ポルトガルの世界遺産シントラの町が舞台となっていて、自然に囲まれたのどかで美しい風景を見ているだけで行ってみたくなります。本作は、主人公フランキーの呼びかけによって集まった家族とその友人が織り成す群像劇ですが、皆が到着した朝からその日の夕方にかけての時間だけで、とてもドラマチックな人間模様が映し出されていきます。キャラクター達の会話から、フランキーは普段女優として活躍しているのがわかりますが、彼女は病を抱えていて余命わずかです。だからこそ、残される家族達を思い、最後の世話焼きなのか、いろいろな思いを胸に家族を集めます。彼女の思惑通りにいくかどうかは映画を観てのお楽しみですが、彼女が思っているほど物事は簡単ではないにしても、家族それぞれが今目の前にある問題に向き合っていく姿が、何だか優しさに包まれているような雰囲気に見えるのが不思議です。イザベル・ユペール、ブレンダン・グリーソン、マリサ・トメイ、ジェレミー・レニエ、グレッグ・キニアといった実力派が揃い、物語の大半は会話劇で構成されていますが、ラストにおいては言葉で語らず画で魅せるシーンになっていて、フランキーが辿ってきた道や家族の繋がりを象徴しているかのようでとても情緒的です。そして、何といってもフランキーを演じるイザベル・ユペールの演技と彼女が醸し出すムードがあってこその完成度の高さに圧倒されます。神秘的なムードに包まれた美しい情景とともに優雅に流れる時間を味わってください。
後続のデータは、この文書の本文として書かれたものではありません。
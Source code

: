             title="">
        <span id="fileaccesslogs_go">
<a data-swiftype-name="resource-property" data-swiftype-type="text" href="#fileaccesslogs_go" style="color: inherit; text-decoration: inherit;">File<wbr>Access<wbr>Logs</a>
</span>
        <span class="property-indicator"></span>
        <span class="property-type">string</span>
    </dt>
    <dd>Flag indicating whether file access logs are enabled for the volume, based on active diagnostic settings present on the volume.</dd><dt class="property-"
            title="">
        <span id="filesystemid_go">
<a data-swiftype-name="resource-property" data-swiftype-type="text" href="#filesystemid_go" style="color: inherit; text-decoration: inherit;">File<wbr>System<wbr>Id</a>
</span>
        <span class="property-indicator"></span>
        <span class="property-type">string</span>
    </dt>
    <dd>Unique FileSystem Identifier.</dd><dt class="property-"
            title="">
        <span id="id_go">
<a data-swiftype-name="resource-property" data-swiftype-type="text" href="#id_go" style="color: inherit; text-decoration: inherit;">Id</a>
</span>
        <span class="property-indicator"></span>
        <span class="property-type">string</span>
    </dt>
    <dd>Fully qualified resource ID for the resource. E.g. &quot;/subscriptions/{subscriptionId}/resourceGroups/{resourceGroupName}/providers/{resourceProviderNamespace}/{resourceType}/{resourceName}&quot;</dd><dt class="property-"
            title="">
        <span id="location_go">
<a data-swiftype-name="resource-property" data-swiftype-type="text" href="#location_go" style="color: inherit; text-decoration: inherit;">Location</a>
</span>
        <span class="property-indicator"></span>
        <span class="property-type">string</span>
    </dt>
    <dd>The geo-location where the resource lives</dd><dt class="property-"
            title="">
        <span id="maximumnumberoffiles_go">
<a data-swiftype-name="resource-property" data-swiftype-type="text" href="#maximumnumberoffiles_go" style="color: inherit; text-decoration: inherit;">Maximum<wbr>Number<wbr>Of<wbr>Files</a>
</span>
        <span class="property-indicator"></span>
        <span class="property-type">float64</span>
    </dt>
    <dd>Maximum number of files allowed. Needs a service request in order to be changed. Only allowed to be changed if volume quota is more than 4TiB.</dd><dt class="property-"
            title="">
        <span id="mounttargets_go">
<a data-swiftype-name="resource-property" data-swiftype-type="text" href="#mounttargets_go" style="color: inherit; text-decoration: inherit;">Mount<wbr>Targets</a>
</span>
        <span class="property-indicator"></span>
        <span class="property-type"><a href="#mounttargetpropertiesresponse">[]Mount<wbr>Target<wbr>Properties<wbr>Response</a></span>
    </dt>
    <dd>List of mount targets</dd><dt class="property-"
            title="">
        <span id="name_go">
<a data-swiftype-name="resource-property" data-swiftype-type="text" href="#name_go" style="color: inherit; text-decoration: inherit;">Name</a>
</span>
人生の終わりを迎えようとする女性とその家族、友人の物語で、主人公夫婦や、その子ども達も大人です。夫婦とは何ぞやという会話もいろいろ出てくるので、大人のカップルや夫婦で観るととても親近感が湧くと思います。夫婦の価値観、男女の価値観を見つめ直すきっかけになるので、普段話しづらいことも映画の感想を述べるなかで伝えてみてはどうでしょうか。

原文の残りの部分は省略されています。